Sandeep Mathrani (born 1962) is an Indian-American real estate executive, and the chief executive officer (CEO) and chairman of WeWork. Most recently, he was CEO of Brookfield Properties' Retail Group and vice chairman of Brookfield Properties (from 2018 to 2020). Prior to that, he was CEO of GGP for eight years until it was sold to Brookfield in August 2018.

Early life and education 

Mathrani was born and raised in Mumbai, India. He went to high school at Cathedral and John Connon School. He emigrated to Philadelphia in the United States alone at the age of 16. In 1983, he graduated from college at the Stevens Institute of Technology in Hoboken, New Jersey, obtaining his bachelor's degree in engineering.

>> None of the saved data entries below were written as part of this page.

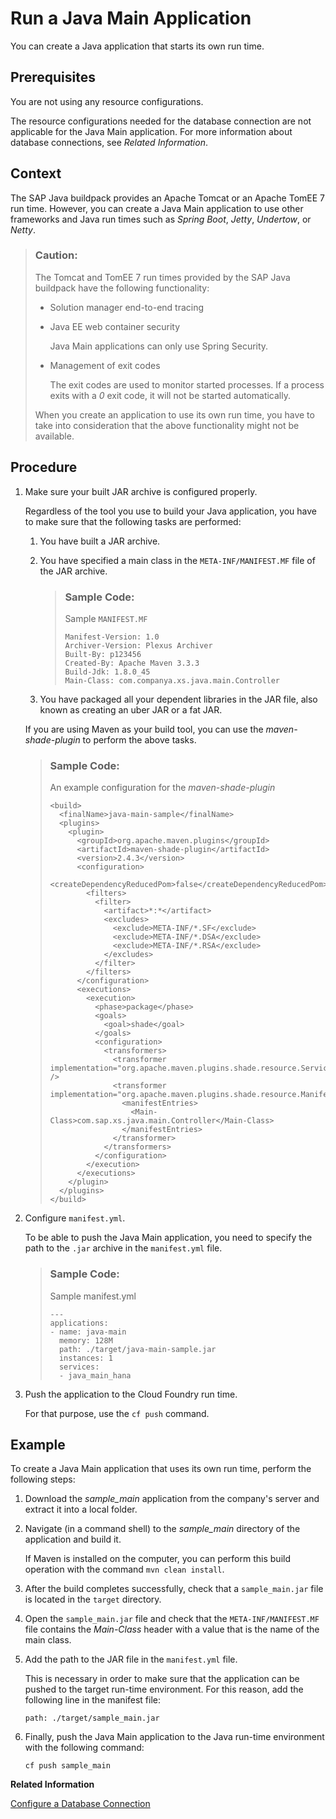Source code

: <!-- loiodc5104f8ad2040338d0b873c6766b52c -->

# Run a Java Main Application

You can create a Java application that starts its own run time.



## Prerequisites

You are not using any resource configurations.

The resource configurations needed for the database connection are not applicable for the Java Main application. For more information about database connections, see *Related Information*.



## Context

The SAP Java buildpack provides an Apache Tomcat or an Apache TomEE 7 run time. However, you can create a Java Main application to use other frameworks and Java run times such as *Spring Boot*, *Jetty*, *Undertow*, or *Netty*.

> ### Caution:  
> The Tomcat and TomEE 7 run times provided by the SAP Java buildpack have the following functionality:
> 
> -   Solution manager end-to-end tracing
> 
> -   Java EE web container security
> 
>     Java Main applications can only use Spring Security.
> 
> -   Management of exit codes
> 
>     The exit codes are used to monitor started processes. If a process exits with a *0* exit code, it will not be started automatically.
> 
> 
> When you create an application to use its own run time, you have to take into consideration that the above functionality might not be available.



## Procedure

1.  Make sure your built JAR archive is configured properly.

    Regardless of the tool you use to build your Java application, you have to make sure that the following tasks are performed:

    1.  You have built a JAR archive.

    2.  You have specified a main class in the `META-INF/MANIFEST.MF` file of the JAR archive.

        > ### Sample Code:  
        > Sample `MANIFEST.MF`
        > 
        > ```
        > Manifest-Version: 1.0
        > Archiver-Version: Plexus Archiver
        > Built-By: p123456
        > Created-By: Apache Maven 3.3.3
        > Build-Jdk: 1.8.0_45
        > Main-Class: com.companya.xs.java.main.Controller
        > 
        > ```

    3.  You have packaged all your dependent libraries in the JAR file, also known as creating an uber JAR or a fat JAR.


    If you are using Maven as your build tool, you can use the *maven-shade-plugin* to perform the above tasks.

    > ### Sample Code:  
    > An example configuration for the *maven-shade-plugin*
    > 
    > ```
    > <build>
    >   <finalName>java-main-sample</finalName>
    >   <plugins>
    >     <plugin>
    >       <groupId>org.apache.maven.plugins</groupId>
    >       <artifactId>maven-shade-plugin</artifactId>
    >       <version>2.4.3</version>
    >       <configuration>
    >         <createDependencyReducedPom>false</createDependencyReducedPom>
    >         <filters>
    >           <filter>
    >             <artifact>*:*</artifact>
    >             <excludes>
    >               <exclude>META-INF/*.SF</exclude>
    >               <exclude>META-INF/*.DSA</exclude>
    >               <exclude>META-INF/*.RSA</exclude>
    >             </excludes>
    >           </filter>
    >         </filters>
    >       </configuration>
    >       <executions>
    >         <execution>
    >           <phase>package</phase>
    >           <goals>
    >             <goal>shade</goal>
    >           </goals>
    >           <configuration>
    >             <transformers>
    >               <transformer implementation="org.apache.maven.plugins.shade.resource.ServicesResourceTransformer" />
    >               <transformer implementation="org.apache.maven.plugins.shade.resource.ManifestResourceTransformer">
    >                 <manifestEntries>
    >                   <Main-Class>com.sap.xs.java.main.Controller</Main-Class>
    >                 </manifestEntries>
    >               </transformer>
    >             </transformers>
    >           </configuration>
    >         </execution>
    >       </executions>
    >     </plugin>
    >   </plugins>
    > </build>
    > 
    > ```

2.  Configure `manifest.yml`.

    To be able to push the Java Main application, you need to specify the path to the `.jar` archive in the `manifest.yml` file.

    > ### Sample Code:  
    > Sample manifest.yml
    > 
    > ```
    > ---
    > applications:
    > - name: java-main
    >   memory: 128M
    >   path: ./target/java-main-sample.jar
    >   instances: 1
    >   services:
    >   - java_main_hana
    > ```

3.  Push the application to the Cloud Foundry run time.

    For that purpose, use the `cf push` command.




## Example

To create a Java Main application that uses its own run time, perform the following steps:

1.  Download the *sample\_main* application from the company's server and extract it into a local folder.

2.  Navigate \(in a command shell\) to the *sample\_main* directory of the application and build it.

    If Maven is installed on the computer, you can perform this build operation with the command `mvn clean install`.

3.  After the build completes successfully, check that a `sample_main.jar` file is located in the `target` directory.

4.  Open the `sample_main.jar` file and check that the `META-INF/MANIFEST.MF` file contains the *Main-Class* header with a value that is the name of the main class.

5.  Add the path to the JAR file in the `manifest.yml` file.

    This is necessary in order to make sure that the application can be pushed to the target run-time environment. For this reason, add the following line in the manifest file:

    ```
    path: ./target/sample_main.jar
    ```

6.  Finally, push the Java Main application to the Java run-time environment with the following command:

    ```
    cf push sample_main
    ```


**Related Information**  


[Configure a Database Connection](configure-a-database-connection-d462ffc.md "You can configure your application to use a database connection so that the application can persist its data.")

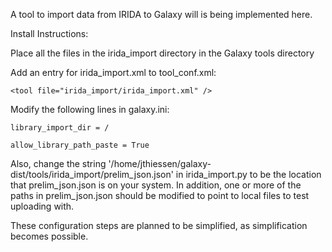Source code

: A tool to import data from IRIDA to Galaxy will is being implemented here.

Install Instructions:

Place all the files in the irida_import directory in the Galaxy tools directory

Add an entry for irida_import.xml to tool_conf.xml:
```
<tool file="irida_import/irida_import.xml" />
```

Modify the following lines in galaxy.ini:
```
library_import_dir = /
```
```
allow_library_path_paste = True
```

Also, change the string '/home/jthiessen/galaxy-dist/tools/irida_import/prelim_json.json' in irida_import.py to be the location that prelim_json.json is on your system. In addition, one or more of the paths in prelim_json.json should be modified to point to local files to test uploading with. 

These configuration steps are planned to be simplified, as simplification becomes possible.

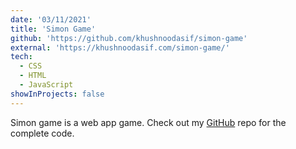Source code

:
 ```yaml
---
date: '03/11/2021'
title: 'Simon Game'
github: 'https://github.com/khushnoodasif/simon-game'
external: 'https://khushnoodasif.com/simon-game/'
tech:
  - CSS
  - HTML
  - JavaScript
showInProjects: false
---
```


Simon game is a web app game. Check out my [GitHub](https://github.com/khushnoodasif/simon-game) repo for the complete code.
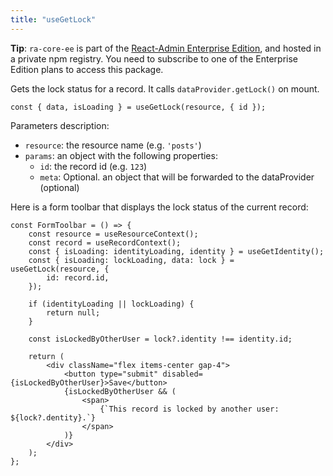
 ```yaml
---
title: "useGetLock"
---
```


**Tip**: `ra-core-ee` is part of the [React-Admin Enterprise Edition](https://marmelab.com/ra-enterprise/), and hosted in a private npm registry. You need to subscribe to one of the Enterprise Edition plans to access this package.

Gets the lock status for a record. It calls `dataProvider.getLock()` on mount.

```tsx
const { data, isLoading } = useGetLock(resource, { id });
```

Parameters description:

-   `resource`: the resource name (e.g. `'posts'`)
-   `params`: an object with the following properties:
    -   `id`: the record id (e.g. `123`)
    -   `meta`: Optional. an object that will be forwarded to the dataProvider (optional)

Here is a form toolbar that displays the lock status of the current record:

```tsx
const FormToolbar = () => {
    const resource = useResourceContext();
    const record = useRecordContext();
    const { isLoading: identityLoading, identity } = useGetIdentity();
    const { isLoading: lockLoading, data: lock } = useGetLock(resource, {
        id: record.id,
    });

    if (identityLoading || lockLoading) {
        return null;
    }

    const isLockedByOtherUser = lock?.identity !== identity.id;

    return (
        <div className="flex items-center gap-4">
            <button type="submit" disabled={isLockedByOtherUser}>Save</button>
            {isLockedByOtherUser && (
                <span>
                    {`This record is locked by another user: ${lock?.dentity}.`}
                </span>
            )}
        </div>
    );
};
```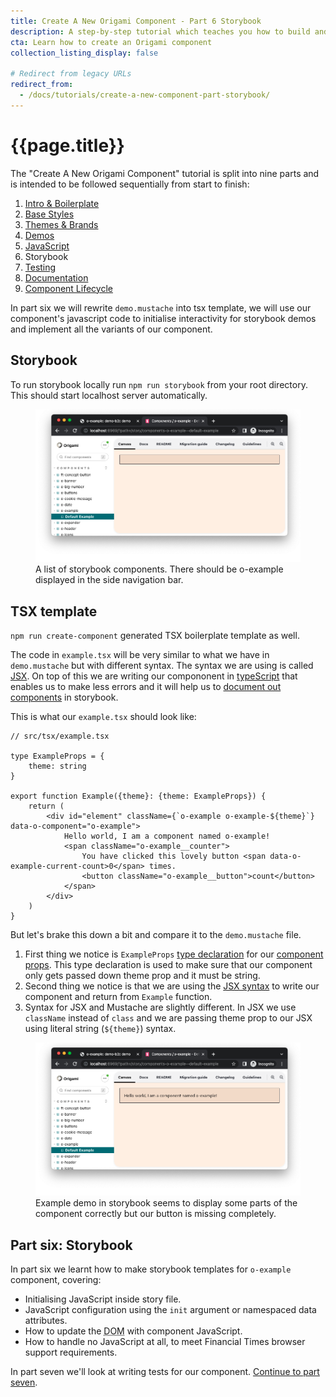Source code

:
 ```yaml
---
title: Create A New Origami Component - Part 6 Storybook
description: A step-by-step tutorial which teaches you how to build and deploy a new Origami component.
cta: Learn how to create an Origami component
collection_listing_display: false

# Redirect from legacy URLs
redirect_from:
  - /docs/tutorials/create-a-new-component-part-storybook/
---
```


# {{page.title}}

The "Create A New Origami Component" tutorial is split into nine parts and is intended to be followed sequentially from start to finish:
1. [Intro & Boilerplate](/documentation/tutorials/create-a-new-component-part-1/)
2. [Base Styles](/documentation/tutorials/create-a-new-component-part-2/)
3. [Themes & Brands](/documentation/tutorials/create-a-new-component-part-3/)
4. [Demos](/documentation/tutorials/create-a-new-component-part-4/)
5. [JavaScript](/documentation/tutorials/create-a-new-component-part-5/)
6. Storybook
7. [Testing](/documentation/tutorials/create-a-new-component-part-6/)
8. [Documentation](/documentation/tutorials/create-a-new-component-part-7/)
9. [Component Lifecycle](/documentation/tutorials/create-a-new-component-part-8/)

In part six we will rewrite `demo.mustache` into tsx template, we will use our component's javascript code to initialise interactivity for storybook demos and implement all the variants of our component.

## Storybook
To run storybook locally run `npm run storybook` from your root directory. This should start localhost server automatically.
<figure>
	<img alt="" src="/assets/images/tutorial-new-component/hello-world-demo-23-storybook.png" />
	<figcaption>
        A list of storybook components. There should be o-example displayed in the side navigation bar.
	</figcaption>
</figure>

## TSX template
`npm run create-component` generated TSX boilerplate template as well.

The code in `example.tsx` will be very similar to what we have in `demo.mustache` but with different syntax. The syntax we are using is called [JSX](https://reactjs.org/docs/jsx-in-depth.html). On top of this we are writing our compononent in [typeScript](https://www.typescriptlang.org/docs/handbook/basic-types.html) that enables us to make less errors and it will help us to [document out components](/documentation/tutorials/create-a-new-component-part-7/#documenting-storybook) in storybook.

This is what our `example.tsx` should look like:
<pre><code class="o-syntax-highlight--js">// src/tsx/example.tsx

type ExampleProps = {
	theme: string
}

export function Example({theme}: {theme: ExampleProps}) {
	return (
		&lt;div id="element" className={`o-example o-example-${theme}`} data-o-component="o-example">
			Hello world, I am a component named o-example!
			&lt;span className="o-example__counter">
				You have clicked this lovely button &lt;span data-o-example-current-count>0&lt;/span> times.
				&lt;button className="o-example__button">count&lt;/button>
			&lt;/span>
		&lt;/div>
	)
}
</code></pre>

But let's brake this down a bit and compare it to the `demo.mustache` file.
1. First thing we notice is `ExampleProps` [type declaration](https://www.typescriptlang.org/docs/handbook/basic-types.html) for our [component props](https://reactjs.org/docs/components-and-props.html). This type declaration is used to make sure that our component only gets passed down theme prop and it must be string.
2. Second thing we notice is that we are using the [JSX syntax](https://reactjs.org/docs/jsx-in-depth.html) to write our component and return from `Example` function.
3. Syntax for JSX and Mustache are slightly different. In JSX we use `className` instead of `class` and we are passing theme prop to our JSX using literal string (`${theme}`) syntax.

<figure>
	<img alt="" src="/assets/images/tutorial-new-component/hello-world-demo-24-storybook.png" />
	<figcaption>
        Example demo in storybook seems to display some parts of the component correctly but our button is missing completely.
	</figcaption>
</figure>

## Part six: Storybook

In part six we learnt how to make storybook templates for `o-example` component, covering:
- Initialising JavaScript inside story file.
- JavaScript configuration using the `init` argument or namespaced data attributes.
- How to update the <abbr title="Document Object Model">DOM</abbr> with component JavaScript.
- How to handle no JavaScript at all, to meet Financial Times browser support requirements.

In part seven we'll look at writing tests for our component. [Continue to part seven](/documentation/tutorials/create-a-new-component-part-6).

In 1986, he obtained his master's degree in Management Science from Stevens. He was mentored by three real estate giants: Bruce Flatt, Bruce Ratner  and Steven Roth.

Business career 

Mathrani began as the CEO of GGP Inc. in 2011, just as the company was emerging from Chapter 11 bankruptcy. He was hired away from his previous job as an executive with Vornado Realty Trust, the company owned by his mentor. He was CEO until 2018, when it was purchased by Brookfield Property Partners. After the acquisition, Mathrani joined Brookfield as the chief executive of its retail property management arm.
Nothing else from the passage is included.